Task description.
Show me each line of the listing below where the word "este" appears.
----------
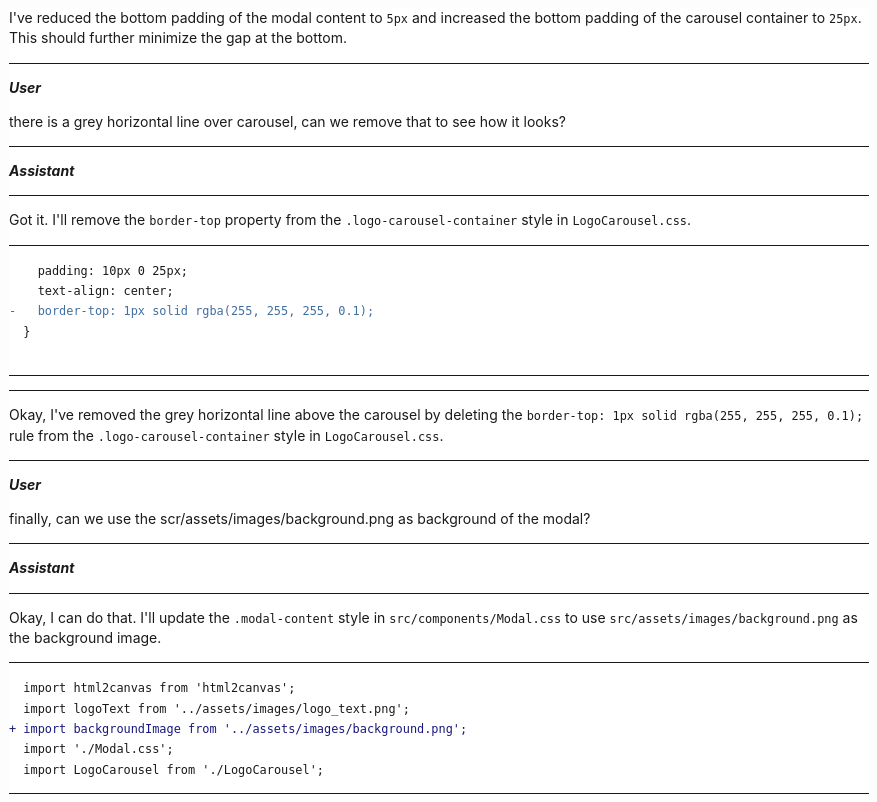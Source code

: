I've reduced the bottom padding of the modal content to `5px` and increased the bottom padding of the carousel container to `25px`. This should further minimize the gap at the bottom.

---

_**User**_

there is a grey horizontal line over carousel, can we remove that to see how it looks?

---

_**Assistant**_



---

Got it. I'll remove the `border-top` property from the `.logo-carousel-container` style in `LogoCarousel.css`.

---

```diff
    padding: 10px 0 25px;
    text-align: center;
-   border-top: 1px solid rgba(255, 255, 255, 0.1);
  }
  
```

---



---

Okay, I've removed the grey horizontal line above the carousel by deleting the `border-top: 1px solid rgba(255, 255, 255, 0.1);` rule from the `.logo-carousel-container` style in `LogoCarousel.css`.

---

_**User**_

finally, can we use the scr/assets/images/background.png as background of the modal?

---

_**Assistant**_



---

Okay, I can do that. I'll update the `.modal-content` style in `src/components/Modal.css` to use `src/assets/images/background.png` as the background image.

---

```diff
  import html2canvas from 'html2canvas';
  import logoText from '../assets/images/logo_text.png';
+ import backgroundImage from '../assets/images/background.png';
  import './Modal.css';
  import LogoCarousel from './LogoCarousel';
```

---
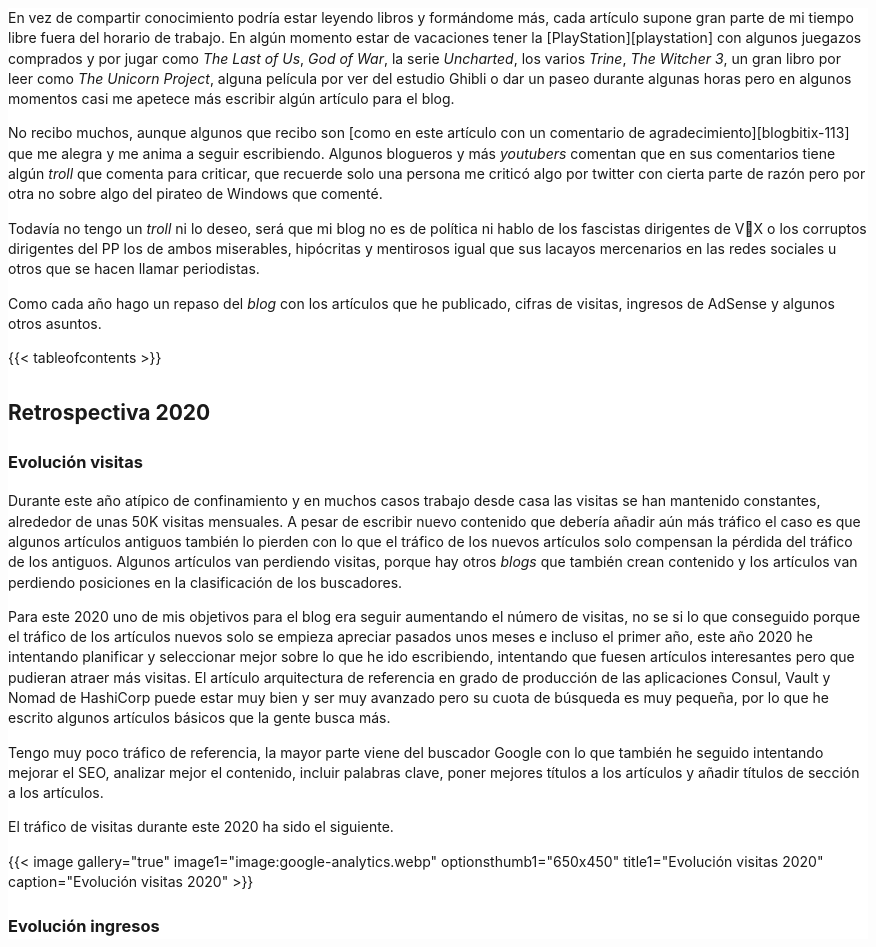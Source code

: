 En vez de compartir conocimiento podría estar leyendo libros y formándome más, cada artículo supone gran parte de mi tiempo libre fuera del horario de trabajo. En algún momento estar de vacaciones tener la [PlayStation][playstation] con algunos juegazos comprados y por jugar como _The Last of Us_, _God of War_, la serie _Uncharted_, los varios _Trine_, _The Witcher 3_, un gran libro por leer como _The Unicorn Project_, alguna película por ver del estudio Ghibli o dar un paseo durante algunas horas pero en algunos momentos casi me apetece más escribir algún artículo para el blog.

No recibo muchos, aunque algunos que recibo son [como en este artículo con un comentario de agradecimiento][blogbitix-113] que me alegra y me anima a seguir escribiendo. Algunos blogueros y más _youtubers_ comentan que en sus comentarios tiene algún _troll_ que comenta para criticar, que recuerde solo una persona me criticó algo por twitter con cierta parte de razón pero por otra no sobre algo del pirateo de Windows que comenté.

Todavía no tengo un _troll_ ni lo deseo, será que mi blog no es de política ni hablo de los fascistas dirigentes de V🤮X o los corruptos dirigentes del PP los de ambos miserables, hipócritas y mentirosos igual que sus lacayos mercenarios en las redes sociales u otros que se hacen llamar periodistas.

Como cada año hago un repaso del _blog_ con los artículos que he publicado, cifras de visitas, ingresos de AdSense y algunos otros asuntos.

{{< tableofcontents >}}

## Retrospectiva 2020

### Evolución visitas

Durante este año atípico de confinamiento y en muchos casos trabajo desde casa las visitas se han mantenido constantes, alrededor de unas 50K visitas mensuales. A pesar de escribir nuevo contenido que debería añadir aún más tráfico el caso es que algunos artículos antiguos también lo pierden con lo que el tráfico de los nuevos artículos solo compensan la pérdida del tráfico de los antiguos. Algunos artículos van perdiendo visitas, porque hay otros _blogs_ que también crean contenido y los artículos van perdiendo posiciones en la clasificación de los buscadores.

Para este 2020 uno de mis objetivos para el blog era seguir aumentando el número de visitas, no se si lo que conseguido porque el tráfico de los artículos nuevos solo se empieza apreciar pasados unos meses e incluso el primer año, este año 2020 he intentando planificar y seleccionar mejor sobre lo que he ido escribiendo, intentando que fuesen artículos interesantes pero que pudieran atraer más visitas. El artículo arquitectura de referencia en grado de producción de las aplicaciones Consul, Vault y Nomad de HashiCorp puede estar muy bien y ser muy avanzado pero su cuota de búsqueda es muy pequeña, por lo que he escrito algunos artículos básicos que la gente busca más.

Tengo muy poco tráfico de referencia, la mayor parte viene del buscador Google con lo que también he seguido intentando mejorar el SEO, analizar mejor el contenido, incluir palabras clave, poner mejores títulos a los artículos y añadir títulos de sección a los artículos.

El tráfico de visitas durante este 2020 ha sido el siguiente.

{{< image
    gallery="true"
    image1="image:google-analytics.webp" optionsthumb1="650x450" title1="Evolución visitas 2020"
    caption="Evolución visitas 2020" >}}

### Evolución ingresos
----------
Solved problem.
No recibo muchos, aunque algunos que recibo son [como en este artículo con un comentario de agradecimiento][blogbitix-113] que me alegra y me anima a seguir escribiendo. Algunos blogueros y más _youtubers_ comentan que en sus comentarios tiene algún _troll_ que comenta para criticar, que recuerde solo una persona me criticó algo por twitter con cierta parte de razón pero por otra no sobre algo del pirateo de Windows que comenté.
Durante este año atípico de confinamiento y en muchos casos trabajo desde casa las visitas se han mantenido constantes, alrededor de unas 50K visitas mensuales. A pesar de escribir nuevo contenido que debería añadir aún más tráfico el caso es que algunos artículos antiguos también lo pierden con lo que el tráfico de los nuevos artículos solo compensan la pérdida del tráfico de los antiguos. Algunos artículos van perdiendo visitas, porque hay otros _blogs_ que también crean contenido y los artículos van perdiendo posiciones en la clasificación de los buscadores.
Para este 2020 uno de mis objetivos para el blog era seguir aumentando el número de visitas, no se si lo que conseguido porque el tráfico de los artículos nuevos solo se empieza apreciar pasados unos meses e incluso el primer año, este año 2020 he intentando planificar y seleccionar mejor sobre lo que he ido escribiendo, intentando que fuesen artículos interesantes pero que pudieran atraer más visitas. El artículo arquitectura de referencia en grado de producción de las aplicaciones Consul, Vault y Nomad de HashiCorp puede estar muy bien y ser muy avanzado pero su cuota de búsqueda es muy pequeña, por lo que he escrito algunos artículos básicos que la gente busca más.
El tráfico de visitas durante este 2020 ha sido el siguiente.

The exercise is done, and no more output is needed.